BRIEF DESCRIPTION OF THE DRAWINGS

FIG. 1 is an SEM image of a composite solid electrolyte having 1.5% lithiated cellulose.

FIG. 2 is an SEM image of a composite solid electrolyte having 5.5% lithiated cellulose.

FIG. 3 is an SEM image of a composite solid electrolyte having 7.2% lithiated cellulose.

FIG. 4 is an SEM image of a composite solid electrolyte having 8% lithiated cellulose.

FIG. 5 is an SEM image of a composite solid electrolyte without lithiated cellulose.

DETAILED DESCRIPTION OF THE INVENTION

The present invention will be described in further detail below with reference to examples. However, the present invention is not limited to the following examples.

In the following examples, the analysis and testing methods used comprise:

• • AC impedance method test, electrochemical stability window test, lithium ion transference number test: electrochemical workstation (CHI660D), Shanghai;
  • Scanning electron microscope (SEM) test: Model HITACHI S-4800, Japan;
  • Solid electrolyte stress-strain test: INSTRON 3343, United States;
  • Electrochemical performance testing: LAND, Wuhan.

Example 1

15 g of nanocellulose particles were added to 100 mL DMAc and stirred magnetically for 24 hours, followed by centrifugal separation at 10000 r/min, and then transferred to an 80° C. vacuum oven for drying for 12 hours to obtain pre-dissolved nanocellulose particles; a certain amount of anhydrous lithium chloride was added to the DMAc solvent until the anhydrous lithium chloride was completely dissolved and stirred for 24 hours, the molar ratio of anhydrous lithium chloride to DMAc solvent was maintained at 0.1:1 to obtain a DMAc/LiCl solution. 8 g of pre-dissolved nanocellulose particles were taken and added to 50 mL DMAc/LiCl solution and stired evenly to obtain lithiated cellulose. 0.8 g of PVDF and 0.22 mol/L of LiTFSI were added to 8 mL DMAc solvent and stirred magnetically for 24 hours, then lithiated cellulose with a PVDF mass fraction of 1.5% was added and the mixed solution was stirred for 24 hours to obtain a composite solid electrolyte slurry. The slurry was coated on the glass plate and placed in an 80° C. vacuum oven and dried for 24 hours to obtain the composite solid electrolyte. It was then transferred to a glove box filled with argon and dried on a heating plate at 80° C. for 12 hours for use.

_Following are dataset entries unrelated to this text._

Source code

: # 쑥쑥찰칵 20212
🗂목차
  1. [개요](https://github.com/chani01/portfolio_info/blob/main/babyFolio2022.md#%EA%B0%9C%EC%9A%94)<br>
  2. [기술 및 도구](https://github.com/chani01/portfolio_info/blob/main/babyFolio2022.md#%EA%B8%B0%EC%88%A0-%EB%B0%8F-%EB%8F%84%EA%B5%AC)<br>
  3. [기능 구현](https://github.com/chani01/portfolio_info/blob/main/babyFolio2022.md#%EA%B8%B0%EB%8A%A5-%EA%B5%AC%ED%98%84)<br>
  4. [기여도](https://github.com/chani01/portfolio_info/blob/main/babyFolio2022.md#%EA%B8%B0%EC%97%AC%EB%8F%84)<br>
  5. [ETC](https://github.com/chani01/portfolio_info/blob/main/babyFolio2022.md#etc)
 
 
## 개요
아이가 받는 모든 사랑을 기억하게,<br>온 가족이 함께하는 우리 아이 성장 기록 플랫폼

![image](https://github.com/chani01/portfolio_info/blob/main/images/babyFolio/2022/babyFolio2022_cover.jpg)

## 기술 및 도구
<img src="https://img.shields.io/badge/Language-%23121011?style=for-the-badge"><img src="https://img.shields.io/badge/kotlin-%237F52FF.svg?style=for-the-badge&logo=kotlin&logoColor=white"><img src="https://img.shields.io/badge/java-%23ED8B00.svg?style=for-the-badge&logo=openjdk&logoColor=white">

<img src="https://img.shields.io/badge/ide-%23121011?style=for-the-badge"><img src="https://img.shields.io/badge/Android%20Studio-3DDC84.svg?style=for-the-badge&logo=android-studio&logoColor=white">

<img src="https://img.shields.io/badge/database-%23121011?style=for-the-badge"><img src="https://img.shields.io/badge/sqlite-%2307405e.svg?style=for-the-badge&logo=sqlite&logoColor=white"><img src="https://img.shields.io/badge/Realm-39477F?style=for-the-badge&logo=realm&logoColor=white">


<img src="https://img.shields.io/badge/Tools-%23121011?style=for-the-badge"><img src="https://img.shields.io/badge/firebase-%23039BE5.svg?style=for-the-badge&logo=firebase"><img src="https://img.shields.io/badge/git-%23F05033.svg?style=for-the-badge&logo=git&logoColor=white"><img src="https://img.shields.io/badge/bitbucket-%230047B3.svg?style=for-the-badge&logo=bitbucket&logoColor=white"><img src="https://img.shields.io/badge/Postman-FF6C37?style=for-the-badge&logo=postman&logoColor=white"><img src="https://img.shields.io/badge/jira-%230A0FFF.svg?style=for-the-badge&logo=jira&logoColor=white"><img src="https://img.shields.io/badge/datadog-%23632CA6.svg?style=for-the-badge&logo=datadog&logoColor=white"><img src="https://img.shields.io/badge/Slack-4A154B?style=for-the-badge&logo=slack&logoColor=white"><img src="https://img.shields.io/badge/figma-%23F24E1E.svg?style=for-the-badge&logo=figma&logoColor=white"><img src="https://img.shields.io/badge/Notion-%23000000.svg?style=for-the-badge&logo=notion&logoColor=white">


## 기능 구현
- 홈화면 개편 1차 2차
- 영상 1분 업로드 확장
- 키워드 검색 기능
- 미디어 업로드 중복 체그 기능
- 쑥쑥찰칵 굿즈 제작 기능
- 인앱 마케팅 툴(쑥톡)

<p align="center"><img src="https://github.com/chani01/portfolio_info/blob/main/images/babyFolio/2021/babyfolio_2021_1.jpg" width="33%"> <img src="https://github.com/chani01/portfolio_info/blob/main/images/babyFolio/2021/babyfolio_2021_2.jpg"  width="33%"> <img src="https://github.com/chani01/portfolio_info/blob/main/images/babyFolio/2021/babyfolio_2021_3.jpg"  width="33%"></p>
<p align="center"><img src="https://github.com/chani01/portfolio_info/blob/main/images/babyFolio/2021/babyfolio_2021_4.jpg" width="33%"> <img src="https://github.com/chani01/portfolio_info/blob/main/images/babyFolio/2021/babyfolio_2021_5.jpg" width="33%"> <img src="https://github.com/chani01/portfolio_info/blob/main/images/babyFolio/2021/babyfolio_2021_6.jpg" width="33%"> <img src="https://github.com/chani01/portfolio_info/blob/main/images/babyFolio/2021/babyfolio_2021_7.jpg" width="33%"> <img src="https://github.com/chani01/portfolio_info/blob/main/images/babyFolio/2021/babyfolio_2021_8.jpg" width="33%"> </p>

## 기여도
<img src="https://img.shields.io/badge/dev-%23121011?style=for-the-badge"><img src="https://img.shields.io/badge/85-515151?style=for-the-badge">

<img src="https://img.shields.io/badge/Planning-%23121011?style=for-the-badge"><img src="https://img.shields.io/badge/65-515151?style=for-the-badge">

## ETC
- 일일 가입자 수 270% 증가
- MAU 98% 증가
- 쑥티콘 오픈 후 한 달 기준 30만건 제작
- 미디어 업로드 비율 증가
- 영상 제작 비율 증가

The composite solid electrolyte with soft fillers prepared in this experimental example was tested. The results were as follows:

• • As shown in FIG. 1, the solid electrolyte prepared in this example has certain pores and the electrolyte is relatively flat, which is conducive to the rapid migration of lithium ions at the solid battery interface. The test shows that the conductivity of the solid electrolyte prepared in this example at 25° C. is 3.7×10⁻⁵/cm, the electrochemical window is in a range from 0 V to 4.4V (vs Li/Li⁺), and the lithium ion transference number is 0.55.

Example 2

10 g of nanocellulose particles were added to 100 mL DMAc and stirred magnetically for 20 hours, followed by centrifugal separation at 10000 r/min, and then transferred to an 80° C. vacuum oven for drying for 20 hours to obtain pre-dissolved nanocellulose particles; a certain amount of anhydrous lithium chloride was added to the DMAc solvent until the anhydrous lithium chloride was completely dissolved and stirred for 24 hours, the molar ratio of anhydrous lithium chloride to DMAc solvent was maintained at 0.2:1 to obtain a DMAc/LiCl solution. 10 g of pre-dissolved nanocellulose particles were taken and added to 50 mL DMAc/LiCl solution and stired evenly to obtain lithiated cellulose. 1 g of PVDF and 0.22 mol/L of LiTFSI were added to 8 mL DMAc solvent and stirred magnetically for 24 hours, then lithiated cellulose with a PVDF mass fraction of 5.5% was added and the mixed solution was stirred for 24 hours to obtain a composite solid electrolyte slurry. The slurry was coated on the glass plate and placed in an 80° C. vacuum oven and dried for 24 hours to obtain the composite solid electrolyte. It was then transferred to a glove box filled with argon and dried on a heating plate at 80° C. for 12 hours for use.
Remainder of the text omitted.